INPUT RECORDS:
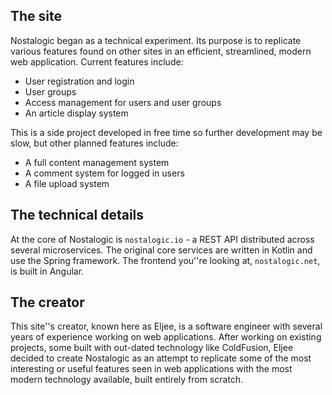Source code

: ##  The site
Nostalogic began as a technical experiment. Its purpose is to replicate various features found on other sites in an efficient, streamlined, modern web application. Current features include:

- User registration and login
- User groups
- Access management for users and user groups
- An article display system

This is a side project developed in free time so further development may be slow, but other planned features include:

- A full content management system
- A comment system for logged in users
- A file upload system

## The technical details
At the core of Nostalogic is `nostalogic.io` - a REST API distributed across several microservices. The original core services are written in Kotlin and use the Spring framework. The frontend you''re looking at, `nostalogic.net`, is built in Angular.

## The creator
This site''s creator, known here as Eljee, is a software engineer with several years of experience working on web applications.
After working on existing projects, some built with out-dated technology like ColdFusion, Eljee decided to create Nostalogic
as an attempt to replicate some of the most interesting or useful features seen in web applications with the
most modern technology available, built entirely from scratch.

TASK TO CARRY OUT: Please return each line of the data above in which the word "with" occurs.

WORKED SOLUTION:
This site''s creator, known here as Eljee, is a software engineer with several years of experience working on web applications.
After working on existing projects, some built with out-dated technology like ColdFusion, Eljee decided to create Nostalogic
as an attempt to replicate some of the most interesting or useful features seen in web applications with the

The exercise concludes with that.